Despite the bank’s major role in providing climate finance to developing countries, it has faced heavy scrutiny from climate advocates.
In particular, they have noted the dominance of loans that push developing countries further into debt. The World Bank has also been criticised for a lack of transparency around how it classifies projects as “climate-related”, as well as “over-reporting” of climate finance.
Why has the World Bank abandoned its climate-finance target?
When World Bank president Ajay Banga – nominated by former US president Joe Biden – took over the institution in 2023, there were widespread calls for MDB reform.
Many of the bank’s shareholders wanted to see billions more dollars being channelled to support climate action. Later that year, Banga announced that the bank would ensure that 45% of the bank’s funding was climate finance by 2025.

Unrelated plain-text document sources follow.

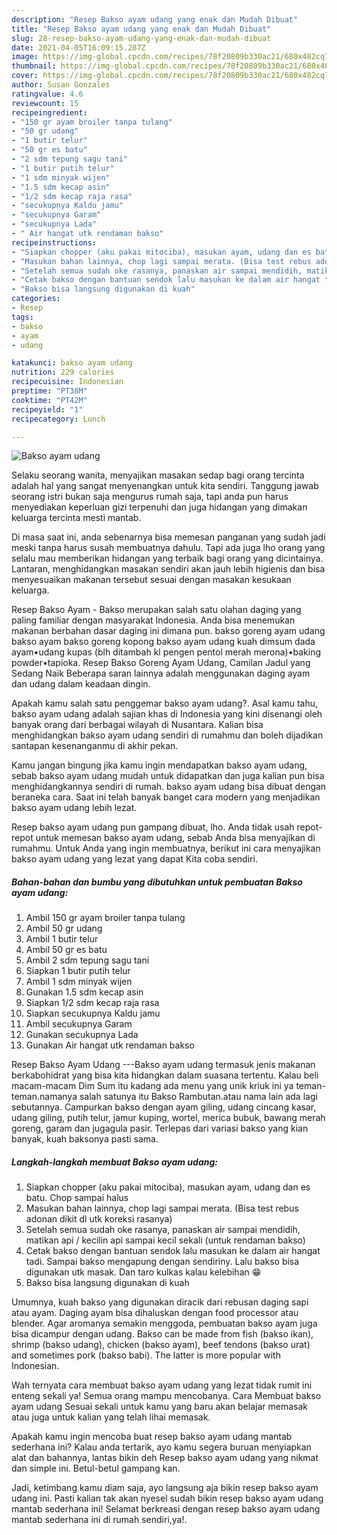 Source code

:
 ```yaml
---
description: "Resep Bakso ayam udang yang enak dan Mudah Dibuat"
title: "Resep Bakso ayam udang yang enak dan Mudah Dibuat"
slug: 28-resep-bakso-ayam-udang-yang-enak-dan-mudah-dibuat
date: 2021-04-05T16:09:15.287Z
image: https://img-global.cpcdn.com/recipes/78f20809b330ac21/680x482cq70/bakso-ayam-udang-foto-resep-utama.jpg
thumbnail: https://img-global.cpcdn.com/recipes/78f20809b330ac21/680x482cq70/bakso-ayam-udang-foto-resep-utama.jpg
cover: https://img-global.cpcdn.com/recipes/78f20809b330ac21/680x482cq70/bakso-ayam-udang-foto-resep-utama.jpg
author: Susan Gonzales
ratingvalue: 4.6
reviewcount: 15
recipeingredient:
- "150 gr ayam broiler tanpa tulang"
- "50 gr udang"
- "1 butir telur"
- "50 gr es batu"
- "2 sdm tepung sagu tani"
- "1 butir putih telur"
- "1 sdm minyak wijen"
- "1.5 sdm kecap asin"
- "1/2 sdm kecap raja rasa"
- "secukupnya Kaldu jamu"
- "secukupnya Garam"
- "secukupnya Lada"
- " Air hangat utk rendaman bakso"
recipeinstructions:
- "Siapkan chopper (aku pakai mitociba), masukan ayam, udang dan es batu. Chop sampai halus"
- "Masukan bahan lainnya, chop lagi sampai merata. (Bisa test rebus adonan dikit dl utk koreksi rasanya)"
- "Setelah semua sudah oke rasanya, panaskan air sampai mendidih, matikan api / kecilin api sampai kecil sekali (untuk rendaman bakso)"
- "Cetak bakso dengan bantuan sendok lalu masukan ke dalam air hangat tadi. Sampai bakso mengapung dengan sendiriny. Lalu bakso bisa digunakan utk masak. Dan taro kulkas kalau kelebihan 😁"
- "Bakso bisa langsung digunakan di kuah"
categories:
- Resep
tags:
- bakso
- ayam
- udang

katakunci: bakso ayam udang 
nutrition: 229 calories
recipecuisine: Indonesian
preptime: "PT38M"
cooktime: "PT42M"
recipeyield: "1"
recipecategory: Lunch

---
```



![Bakso ayam udang](https://img-global.cpcdn.com/recipes/78f20809b330ac21/680x482cq70/bakso-ayam-udang-foto-resep-utama.jpg)

Selaku seorang wanita, menyajikan masakan sedap bagi orang tercinta adalah hal yang sangat menyenangkan untuk kita sendiri. Tanggung jawab seorang istri bukan saja mengurus rumah saja, tapi anda pun harus menyediakan keperluan gizi terpenuhi dan juga hidangan yang dimakan keluarga tercinta mesti mantab.

Di masa  saat ini, anda sebenarnya bisa memesan panganan yang sudah jadi meski tanpa harus susah membuatnya dahulu. Tapi ada juga lho orang yang selalu mau memberikan hidangan yang terbaik bagi orang yang dicintainya. Lantaran, menghidangkan masakan sendiri akan jauh lebih higienis dan bisa menyesuaikan makanan tersebut sesuai dengan masakan kesukaan keluarga. 

Resep Bakso Ayam - Bakso merupakan salah satu olahan daging yang paling familiar dengan masyarakat Indonesia. Anda bisa menemukan makanan berbahan dasar daging ini dimana pun. bakso goreng ayam udang bakso ayam bakso goreng kopong bakso ayam udang kuah dimsum dada ayam•udang kupas (blh ditambah kl pengen pentol merah merona)•baking powder•tapioka. Resep Bakso Goreng Ayam Udang, Camilan Jadul yang Sedang Naik Beberapa saran lainnya adalah menggunakan daging ayam dan udang dalam keadaan dingin.

Apakah kamu salah satu penggemar bakso ayam udang?. Asal kamu tahu, bakso ayam udang adalah sajian khas di Indonesia yang kini disenangi oleh banyak orang dari berbagai wilayah di Nusantara. Kalian bisa menghidangkan bakso ayam udang sendiri di rumahmu dan boleh dijadikan santapan kesenanganmu di akhir pekan.

Kamu jangan bingung jika kamu ingin mendapatkan bakso ayam udang, sebab bakso ayam udang mudah untuk didapatkan dan juga kalian pun bisa menghidangkannya sendiri di rumah. bakso ayam udang bisa dibuat dengan beraneka cara. Saat ini telah banyak banget cara modern yang menjadikan bakso ayam udang lebih lezat.

Resep bakso ayam udang pun gampang dibuat, lho. Anda tidak usah repot-repot untuk memesan bakso ayam udang, sebab Anda bisa menyajikan di rumahmu. Untuk Anda yang ingin membuatnya, berikut ini cara menyajikan bakso ayam udang yang lezat yang dapat Kita coba sendiri.

<!--inarticleads1-->

##### Bahan-bahan dan bumbu yang dibutuhkan untuk pembuatan Bakso ayam udang:

1. Ambil 150 gr ayam broiler tanpa tulang
1. Ambil 50 gr udang
1. Ambil 1 butir telur
1. Ambil 50 gr es batu
1. Ambil 2 sdm tepung sagu tani
1. Siapkan 1 butir putih telur
1. Ambil 1 sdm minyak wijen
1. Gunakan 1.5 sdm kecap asin
1. Siapkan 1/2 sdm kecap raja rasa
1. Siapkan secukupnya Kaldu jamu
1. Ambil secukupnya Garam
1. Gunakan secukupnya Lada
1. Gunakan  Air hangat utk rendaman bakso


Resep Bakso Ayam Udang ---Bakso ayam udang termasuk jenis makanan berkabohidrat yang bisa kita hidangkan dalam suasana tertentu. Kalau beli macam-macam Dim Sum itu kadang ada menu yang unik kriuk ini ya teman-teman.namanya salah satunya itu Bakso Rambutan.atau nama lain ada lagi sebutannya. Campurkan bakso dengan ayam giling, udang cincang kasar, udang giling, putih telur, jamur kuping, wortel, merica bubuk, bawang merah goreng, garam dan jugagula pasir. Terlepas dari variasi bakso yang kian banyak, kuah baksonya pasti sama. 

<!--inarticleads2-->

##### Langkah-langkah membuat Bakso ayam udang:

1. Siapkan chopper (aku pakai mitociba), masukan ayam, udang dan es batu. Chop sampai halus
1. Masukan bahan lainnya, chop lagi sampai merata. (Bisa test rebus adonan dikit dl utk koreksi rasanya)
1. Setelah semua sudah oke rasanya, panaskan air sampai mendidih, matikan api / kecilin api sampai kecil sekali (untuk rendaman bakso)
1. Cetak bakso dengan bantuan sendok lalu masukan ke dalam air hangat tadi. Sampai bakso mengapung dengan sendiriny. Lalu bakso bisa digunakan utk masak. Dan taro kulkas kalau kelebihan 😁
1. Bakso bisa langsung digunakan di kuah


Umumnya, kuah bakso yang digunakan diracik dari rebusan daging sapi atau ayam. Daging ayam bisa dihaluskan dengan food processor atau blender. Agar aromanya semakin menggoda, pembuatan bakso ayam juga bisa dicampur dengan udang. Bakso can be made from fish (bakso ikan), shrimp (bakso udang), chicken (bakso ayam), beef tendons (bakso urat) and sometimes pork (bakso babi). The latter is more popular with Indonesian. 

Wah ternyata cara membuat bakso ayam udang yang lezat tidak rumit ini enteng sekali ya! Semua orang mampu mencobanya. Cara Membuat bakso ayam udang Sesuai sekali untuk kamu yang baru akan belajar memasak atau juga untuk kalian yang telah lihai memasak.

Apakah kamu ingin mencoba buat resep bakso ayam udang mantab sederhana ini? Kalau anda tertarik, ayo kamu segera buruan menyiapkan alat dan bahannya, lantas bikin deh Resep bakso ayam udang yang nikmat dan simple ini. Betul-betul gampang kan. 

Jadi, ketimbang kamu diam saja, ayo langsung aja bikin resep bakso ayam udang ini. Pasti kalian tak akan nyesel sudah bikin resep bakso ayam udang mantab sederhana ini! Selamat berkreasi dengan resep bakso ayam udang mantab sederhana ini di rumah sendiri,ya!.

This replaced an existing target of 35% for climate finance between 2021 and 2025, which had been set out in the bank’s second climate change action plan (CCAP).
The CCAP is intended to “mainstream” climate action in the bank’s work. With it in place, the World Bank’s climate finance more than doubled from $17.2bn in 2020 to $39.2bn in 2025.
As the chart below shows, this meant the World Bank exceeded its 2025 goal, with climate-related projects making up a 48% share of total funding that year.

When Biden was replaced by Donald Trump as president in 2025, the US administration turned against international cooperation, including climate finance.
However, the US did not walk away from the World Bank, where it exerts considerable power as the largest shareholder.
With the CCAP due to expire in July 2026, the US has spent months pressuring the bank and its shareholders to weaken or abandon the plan altogether.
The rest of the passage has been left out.